Always interested in your posts, though I find myself seldom in agreement with them. This most recent post is an exception however, in that I find myself approximately in 50% agreement. I want to sleep on it. and will perhaps later respond in some detail. The idea of encouraging production and investment is behind supply-side economics, with the intention that the additional employment that results will furnish demand. I'm not convinced that Robots will be able to furnish the hoped for demand however. As I said, I want to sleep on this and give these thoughts further contemplation.
I guess a piece of pie is better than none at all.

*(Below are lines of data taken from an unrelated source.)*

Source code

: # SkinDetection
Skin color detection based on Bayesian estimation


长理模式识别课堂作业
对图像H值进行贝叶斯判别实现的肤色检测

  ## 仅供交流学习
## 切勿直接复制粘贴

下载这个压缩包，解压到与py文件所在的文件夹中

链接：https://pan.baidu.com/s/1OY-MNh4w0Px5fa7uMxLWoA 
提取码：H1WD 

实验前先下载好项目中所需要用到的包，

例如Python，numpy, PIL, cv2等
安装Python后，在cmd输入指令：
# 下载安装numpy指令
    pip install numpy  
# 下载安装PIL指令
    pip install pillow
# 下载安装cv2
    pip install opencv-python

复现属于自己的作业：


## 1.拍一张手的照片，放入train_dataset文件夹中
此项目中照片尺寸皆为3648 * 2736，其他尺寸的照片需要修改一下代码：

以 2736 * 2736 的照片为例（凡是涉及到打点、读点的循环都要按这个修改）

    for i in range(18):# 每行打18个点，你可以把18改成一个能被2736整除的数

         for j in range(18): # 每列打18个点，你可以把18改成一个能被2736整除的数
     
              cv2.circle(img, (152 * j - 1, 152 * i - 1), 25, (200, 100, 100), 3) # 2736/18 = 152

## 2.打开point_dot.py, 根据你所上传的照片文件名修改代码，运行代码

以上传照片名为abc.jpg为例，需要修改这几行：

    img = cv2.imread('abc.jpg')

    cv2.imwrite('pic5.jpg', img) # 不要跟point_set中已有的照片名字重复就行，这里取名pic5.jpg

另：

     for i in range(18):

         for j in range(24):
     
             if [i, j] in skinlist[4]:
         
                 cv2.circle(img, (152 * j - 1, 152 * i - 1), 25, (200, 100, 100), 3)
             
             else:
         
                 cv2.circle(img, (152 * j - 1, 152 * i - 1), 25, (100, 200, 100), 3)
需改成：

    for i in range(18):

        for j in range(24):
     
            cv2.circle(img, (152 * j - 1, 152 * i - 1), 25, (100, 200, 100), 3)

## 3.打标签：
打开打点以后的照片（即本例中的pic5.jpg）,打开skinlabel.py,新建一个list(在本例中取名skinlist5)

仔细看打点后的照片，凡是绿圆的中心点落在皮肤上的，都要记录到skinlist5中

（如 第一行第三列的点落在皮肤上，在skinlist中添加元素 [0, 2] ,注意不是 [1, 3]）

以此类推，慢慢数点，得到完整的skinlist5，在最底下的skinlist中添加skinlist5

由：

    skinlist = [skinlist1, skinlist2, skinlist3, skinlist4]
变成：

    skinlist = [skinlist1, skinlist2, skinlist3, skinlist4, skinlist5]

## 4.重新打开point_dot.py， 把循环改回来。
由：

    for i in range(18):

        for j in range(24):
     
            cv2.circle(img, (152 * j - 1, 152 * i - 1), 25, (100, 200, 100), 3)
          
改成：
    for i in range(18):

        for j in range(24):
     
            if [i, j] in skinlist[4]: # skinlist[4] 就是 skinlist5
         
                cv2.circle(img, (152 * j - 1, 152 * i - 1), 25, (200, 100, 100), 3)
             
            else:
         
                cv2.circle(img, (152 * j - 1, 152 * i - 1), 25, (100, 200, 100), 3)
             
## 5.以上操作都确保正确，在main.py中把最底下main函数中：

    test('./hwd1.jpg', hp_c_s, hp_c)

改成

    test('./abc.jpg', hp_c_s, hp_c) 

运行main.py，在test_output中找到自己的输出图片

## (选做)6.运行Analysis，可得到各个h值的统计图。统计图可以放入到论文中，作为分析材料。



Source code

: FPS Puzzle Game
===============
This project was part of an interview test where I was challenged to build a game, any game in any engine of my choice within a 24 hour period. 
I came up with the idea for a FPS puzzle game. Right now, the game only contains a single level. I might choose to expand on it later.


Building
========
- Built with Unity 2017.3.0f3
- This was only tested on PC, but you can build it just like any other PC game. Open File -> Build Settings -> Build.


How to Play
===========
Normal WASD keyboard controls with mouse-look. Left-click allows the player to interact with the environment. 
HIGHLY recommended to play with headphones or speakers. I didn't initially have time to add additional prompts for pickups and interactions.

I want you to understand that my focus on production should not be deflected by calling it 'supply side' in a pejorative way. The term was politicized long ago by those who were involved in policy but had little understanding of the economics, and still don't.
Economically, there are two ways to look at what drives an economy....the economics of production versus the economics of consumption. The economics of consumption has become the established view for the past 75 years; all department heads at major universities, all 'reputable economists' educated there and often quoted, all our government metrics, our economic policy, our monetary policy, our trade policy, the tranquilized obviousness of economic establishment assumptions, are embedded in a consumer paradigm.
This view of economics has never been predictive; there is no evidence that its assumptions are valid after all this time; certainly the last decade has demonstrated that its monetary assumptions are wrong.
You can see it working in the discussion between Java and CyJack above. The whole issue is whether a simple wage can drive an economy with no reference to what is being made and who is buying it and for what purpose it is being produced. More money out means more money in...don't ask any further.
The base production point of view is that there is no such thing as a pure consumer, there are only producers and those who are funded by producers. You have to have production or you cannot consume. Workers are producers; the issue is how the application of capital can enable them to produce more...product and wage.
Consumption must be funded by present production surplus, saved surplus from prior production, or borrowed surplus of future production; otherwise, 'money', and minimum wage, will have no value.
So, the better question to ask, from my view, is what can be done to increase production, particularly domestic production? What can be done to increase the expected surplus of future production in order to pay debt and provide for social needs?